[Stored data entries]

-- -- --

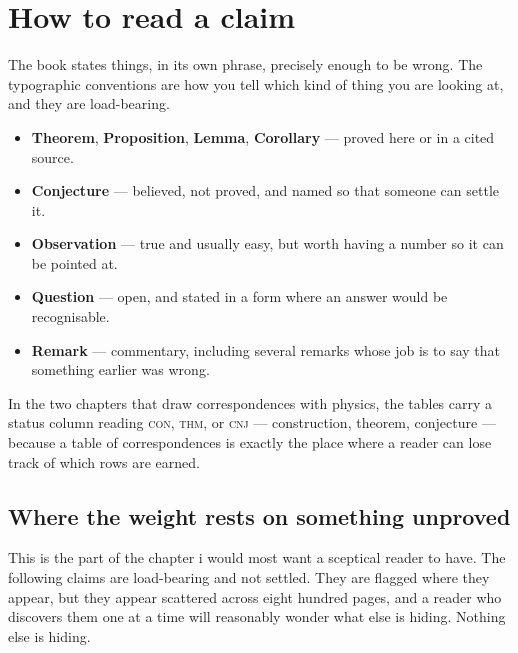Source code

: \section*{How to read a claim}

The book states things, in its own phrase, precisely enough to be
wrong.
The typographic conventions are how you tell which kind of thing
you are looking at, and they are load-bearing.

\begin{itemize}[leftmargin=1.6em, itemsep=3pt]
\item \textbf{Theorem}, \textbf{Proposition}, \textbf{Lemma},
      \textbf{Corollary} --- proved here or in a cited source.
\item \textbf{Conjecture} --- believed, not proved, and named so
      that someone can settle it.
\item \textbf{Observation} --- true and usually easy, but worth
      having a number so it can be pointed at.
\item \textbf{Question} --- open, and stated in a form where an
      answer would be recognisable.
\item \textbf{Remark} --- commentary, including several remarks
      whose job is to say that something earlier was wrong.
\end{itemize}

\noindent
In the two chapters that draw correspondences with physics, the
tables carry a status column reading \textsc{con}, \textsc{thm}, or
\textsc{cnj} --- construction, theorem, conjecture --- because a
table of correspondences is exactly the place where a reader can
lose track of which rows are earned.

\subsection*{Where the weight rests on something unproved}

This is the part of the chapter i would most want a sceptical
reader to have.
The following claims are load-bearing and not settled.
They are flagged where they appear, but they appear scattered
across eight hundred pages, and a reader who discovers them one at a
time will reasonably wonder what else is hiding.
Nothing else is hiding.

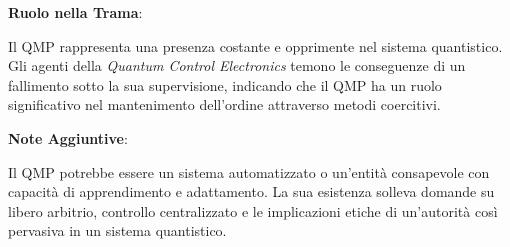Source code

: \begin{tcolorbox}[fontupper=\footnotesize, fontlower=\Large,colback=white,colframe=black,title=\textbf{Quantum Master (o Control) Program (QMP)}]
\begin{multicols}{2}
\textbf{Ruolo nella Trama}:

Il QMP rappresenta una presenza costante e opprimente nel sistema quantistico. Gli agenti della \emph{Quantum Control Electronics} temono le conseguenze di un fallimento sotto la sua supervisione, indicando che il QMP ha un ruolo significativo nel mantenimento dell'ordine attraverso metodi coercitivi.

\textbf{Note Aggiuntive}:

Il QMP potrebbe essere un sistema automatizzato o un'entità consapevole con capacità di apprendimento e adattamento. La sua esistenza solleva domande su libero arbitrio, controllo centralizzato e le implicazioni etiche di un'autorità così pervasiva in un sistema quantistico.

\end{multicols}
\end{tcolorbox}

-- -- --

#### Exercise brief:
Restate word for word, and only, the lines from the line that contains "They are flagged" through the end of the data, both included; pictures are not part of the copy.

#### Expected answer:
They are flagged where they appear, but they appear scattered
across eight hundred pages, and a reader who discovers them one at a
time will reasonably wonder what else is hiding.
Nothing else is hiding.

Source code

: \begin{tcolorbox}[fontupper=\footnotesize, fontlower=\Large,colback=white,colframe=black,title=\textbf{Quantum Master (o Control) Program (QMP)}]
\begin{multicols}{2}
\textbf{Ruolo nella Trama}:

Il QMP rappresenta una presenza costante e opprimente nel sistema quantistico. Gli agenti della \emph{Quantum Control Electronics} temono le conseguenze di un fallimento sotto la sua supervisione, indicando che il QMP ha un ruolo significativo nel mantenimento dell'ordine attraverso metodi coercitivi.

\textbf{Note Aggiuntive}:

Il QMP potrebbe essere un sistema automatizzato o un'entità consapevole con capacità di apprendimento e adattamento. La sua esistenza solleva domande su libero arbitrio, controllo centralizzato e le implicazioni etiche di un'autorità così pervasiva in un sistema quantistico.

\end{multicols}
\end{tcolorbox}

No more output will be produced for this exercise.